* _Exercise brief_
The whole listing should be retyped word for word, apart from the pictures it holds.

* _Source material_

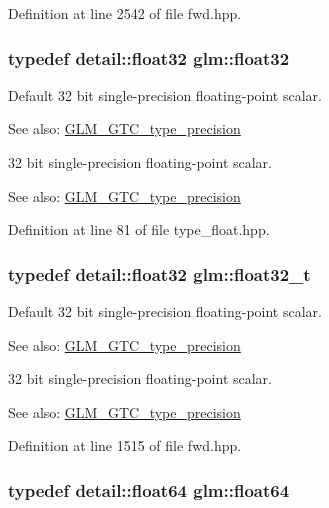 Definition at line 2542 of file fwd.hpp.\hypertarget{group__gtc__type__precision_g814f2f65354b6588b067cc5c67a6b340}{
\subsubsection[float32]{\setlength{\rightskip}{0pt plus 5cm}typedef detail::float32 {\bf glm::float32}}}
\label{group__gtc__type__precision_g814f2f65354b6588b067cc5c67a6b340}


Default 32 bit single-precision floating-point scalar. \begin{Desc}
\item[See also:]\hyperlink{group__gtc__type__precision}{GLM\_\-GTC\_\-type\_\-precision}\end{Desc}
32 bit single-precision floating-point scalar. \begin{Desc}
\item[See also:]\hyperlink{group__gtc__type__precision}{GLM\_\-GTC\_\-type\_\-precision} \end{Desc}


Definition at line 81 of file type\_\-float.hpp.\hypertarget{group__gtc__type__precision_g642737ae3e7c434b366f2191e6944bf2}{
\subsubsection[float32\_\-t]{\setlength{\rightskip}{0pt plus 5cm}typedef detail::float32 {\bf glm::float32\_\-t}}}
\label{group__gtc__type__precision_g642737ae3e7c434b366f2191e6944bf2}


Default 32 bit single-precision floating-point scalar. \begin{Desc}
\item[See also:]\hyperlink{group__gtc__type__precision}{GLM\_\-GTC\_\-type\_\-precision}\end{Desc}
32 bit single-precision floating-point scalar. \begin{Desc}
\item[See also:]\hyperlink{group__gtc__type__precision}{GLM\_\-GTC\_\-type\_\-precision} \end{Desc}


Definition at line 1515 of file fwd.hpp.\hypertarget{group__gtc__type__precision_gb721f828b41f46b20cf4883b50733d3b}{
\subsubsection[float64]{\setlength{\rightskip}{0pt plus 5cm}typedef detail::float64 {\bf glm::float64}}}
\label{group__gtc__type__precision_gb721f828b41f46b20cf4883b50733d3b}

* _Solution to this task_
 Definition at line 2542 of file fwd.hpp.\hypertarget{group__gtc__type__precision_g814f2f65354b6588b067cc5c67a6b340}{
\subsubsection[float32]{\setlength{\rightskip}{0pt plus 5cm}typedef detail::float32 {\bf glm::float32}}}
\label{group__gtc__type__precision_g814f2f65354b6588b067cc5c67a6b340}


Default 32 bit single-precision floating-point scalar. \begin{Desc}
\item[See also:]\hyperlink{group__gtc__type__precision}{GLM\_\-GTC\_\-type\_\-precision}\end{Desc}
32 bit single-precision floating-point scalar. \begin{Desc}
\item[See also:]\hyperlink{group__gtc__type__precision}{GLM\_\-GTC\_\-type\_\-precision} \end{Desc}


Definition at line 81 of file type\_\-float.hpp.\hypertarget{group__gtc__type__precision_g642737ae3e7c434b366f2191e6944bf2}{
\subsubsection[float32\_\-t]{\setlength{\rightskip}{0pt plus 5cm}typedef detail::float32 {\bf glm::float32\_\-t}}}
\label{group__gtc__type__precision_g642737ae3e7c434b366f2191e6944bf2}


Default 32 bit single-precision floating-point scalar. \begin{Desc}
\item[See also:]\hyperlink{group__gtc__type__precision}{GLM\_\-GTC\_\-type\_\-precision}\end{Desc}
32 bit single-precision floating-point scalar. \begin{Desc}
\item[See also:]\hyperlink{group__gtc__type__precision}{GLM\_\-GTC\_\-type\_\-precision} \end{Desc}


Definition at line 1515 of file fwd.hpp.\hypertarget{group__gtc__type__precision_gb721f828b41f46b20cf4883b50733d3b}{
\subsubsection[float64]{\setlength{\rightskip}{0pt plus 5cm}typedef detail::float64 {\bf glm::float64}}}
\label{group__gtc__type__precision_gb721f828b41f46b20cf4883b50733d3b}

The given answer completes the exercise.